(THE DATA Opens)

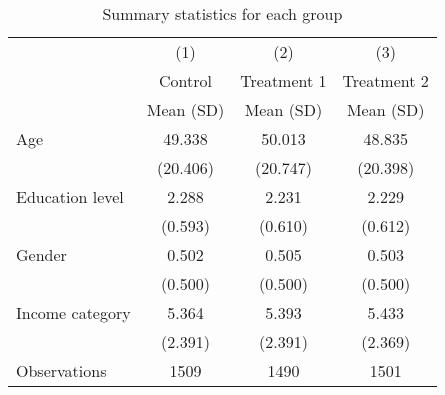 \begin{table}[htbp]\centering
\def\sym#1{\ifmmode^{#1}\else\(^{#1}\)\fi}
\caption{Summary statistics for each group}
\begin{tabular}{l*{3}{c}}
\hline\hline
                    &\multicolumn{1}{c}{(1)}&\multicolumn{1}{c}{(2)}&\multicolumn{1}{c}{(3)}\\
                    &\multicolumn{1}{c}{Control}&\multicolumn{1}{c}{Treatment 1}&\multicolumn{1}{c}{Treatment 2}\\
                    &   Mean (SD)&   Mean (SD)&   Mean (SD)\\
\hline
Age                 &      49.338&      50.013&      48.835\\
                    &    (20.406)&    (20.747)&    (20.398)\\
Education level     &       2.288&       2.231&       2.229\\
                    &     (0.593)&     (0.610)&     (0.612)\\
Gender              &       0.502&       0.505&       0.503\\
                    &     (0.500)&     (0.500)&     (0.500)\\
Income category     &       5.364&       5.393&       5.433\\
                    &     (2.391)&     (2.391)&     (2.369)\\
\hline
Observations        &        1509&        1490&        1501\\
\hline\hline
\end{tabular}
\end{table}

(THE DATA Closes)

(WHAT YOU WILL DO): Copy out the listing above in full and keep the pictures out.

(SOLUTION FOR THIS TASK):
 \begin{table}[htbp]\centering
\def\sym#1{\ifmmode^{#1}\else\(^{#1}\)\fi}
\caption{Summary statistics for each group}
\begin{tabular}{l*{3}{c}}
\hline\hline
                    &\multicolumn{1}{c}{(1)}&\multicolumn{1}{c}{(2)}&\multicolumn{1}{c}{(3)}\\
                    &\multicolumn{1}{c}{Control}&\multicolumn{1}{c}{Treatment 1}&\multicolumn{1}{c}{Treatment 2}\\
                    &   Mean (SD)&   Mean (SD)&   Mean (SD)\\
\hline
Age                 &      49.338&      50.013&      48.835\\
                    &    (20.406)&    (20.747)&    (20.398)\\
Education level     &       2.288&       2.231&       2.229\\
                    &     (0.593)&     (0.610)&     (0.612)\\
Gender              &       0.502&       0.505&       0.503\\
                    &     (0.500)&     (0.500)&     (0.500)\\
Income category     &       5.364&       5.393&       5.433\\
                    &     (2.391)&     (2.391)&     (2.369)\\
\hline
Observations        &        1509&        1490&        1501\\
\hline\hline
\end{tabular}
\end{table}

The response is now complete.